Communication options

This article/section is a stub — probably a pile of half-sorted notes, is not well-checked so may have incorrect bits. (Feel free to ignore, fix, or tell me)

See also:



Pools

This article/section is a stub — probably a pile of half-sorted notes, is not well-checked so may have incorrect bits. (Feel free to ignore, fix, or tell me)
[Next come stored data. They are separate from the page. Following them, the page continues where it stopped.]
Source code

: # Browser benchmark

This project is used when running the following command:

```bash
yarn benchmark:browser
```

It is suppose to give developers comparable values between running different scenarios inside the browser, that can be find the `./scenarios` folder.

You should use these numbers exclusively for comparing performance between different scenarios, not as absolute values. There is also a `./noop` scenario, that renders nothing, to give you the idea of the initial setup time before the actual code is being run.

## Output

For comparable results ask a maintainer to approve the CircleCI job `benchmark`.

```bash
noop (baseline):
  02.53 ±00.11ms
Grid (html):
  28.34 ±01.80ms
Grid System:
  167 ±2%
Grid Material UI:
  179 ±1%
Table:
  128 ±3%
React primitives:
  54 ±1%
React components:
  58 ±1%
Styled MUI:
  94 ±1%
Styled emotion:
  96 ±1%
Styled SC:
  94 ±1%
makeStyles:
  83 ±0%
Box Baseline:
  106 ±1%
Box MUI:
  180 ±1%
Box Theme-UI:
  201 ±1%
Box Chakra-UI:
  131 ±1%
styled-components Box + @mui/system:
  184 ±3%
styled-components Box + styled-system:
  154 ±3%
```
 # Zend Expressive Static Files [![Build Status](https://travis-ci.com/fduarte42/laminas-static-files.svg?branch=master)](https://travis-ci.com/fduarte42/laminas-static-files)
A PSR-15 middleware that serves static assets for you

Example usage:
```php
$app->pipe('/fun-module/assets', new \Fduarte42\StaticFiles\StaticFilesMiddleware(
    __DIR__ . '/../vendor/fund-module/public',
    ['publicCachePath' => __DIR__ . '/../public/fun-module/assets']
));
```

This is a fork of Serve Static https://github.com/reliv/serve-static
The basic use is to throw an iterable at a pool object:

import multiprocessing
 
def myfunc(x):
    return x*x
 
mypool = multiprocessing.Pool(5) # pool size
print mypool.map(myfunc, [1,2,3]) # map is one choice, there are others you may want


Notes:

  • pools are reusable, so when you are done with them you should close() them
close is the clean way: it lets outstanding work finish, then removes the processes
if your code wants to wait until things are done, do a close(), then a join()
terminate() is the hard-handed: it kills current workers
also what the garbage collector does to pool objects - often not exactly what you want
  • A worker process will be reused for tasks
You can limit the amount of tasks before it is replaced with a new worker
  • the chunksize argument controls how many jobs go to individual workers at a time (see also map/imap difference)
  • on the choice of map:
if you can determine all jobs before starting, a single map is probably easiest
apply hands a single job, map does multiple
map_async does not block the calling process - but only gives the results in a single chunk once it's done
imap variants gives you results as they finish
for more details, see below


Map variant details

The options here are:

  • pool.map(func, iterable[, chunksize])
waits around for all results before returning
order of returned values same as original
  • pool.map_async(func, iterable[, chunksize[, callback]])
does not wait around for all results
you can poll the the returned AsyncResult - which will only give data when all tasks are done(verify)
  • pool.imap(func, iterable[, chunksize])
yields results as they come in
takes items from the source iterable to the worker chunksize at a time (default 1)
lets you work with a generator and avoid memory costs of settling very large lists before chunking them up (if chunksize is small, also means measurably more CPU overhead, so don't leave it at 1 unless you really want to)
analogous to itertools.imap[1]
  • pool.imap_unordered(func, iterable[, chunksize])
yields results as they come in
no ordering guarantees
...note that if you use chunksize >1, it returns chunks as they finish


  • pool.apply(func[, args[, kwds]])
synchronous
really just a single call, func(*args, **kwargs) - in one of the pool's workers
seems to just be a helper for the rest(verify)
  • pool.apply_async(func[, args[, kwds[, callback]]])
single apply, but doesn't block until it is finished
instead returns an AsyncResult object you can poll



Counting finished jobs

The easiest way is to use imap_unordered (or imap), as they are yield results while they finish.


Example:

import random, time, multiprocessing
 
def func(arg):
    time.sleep( random.uniform(0,2) )
    return 'bla'
 
p     = multiprocessing.Pool(4)
count = 0
start = time.time()
for res in p.imap_unordered(func, range(20), chunksize=2):
   print "[%5.2f] res:%s  count:%s"%(time.time()-start, res, count)
   count += 1


Adding jobs while it works

This article/section is a stub — probably a pile of half-sorted notes, is not well-checked so may have incorrect bits. (Feel free to ignore, fix, or tell me)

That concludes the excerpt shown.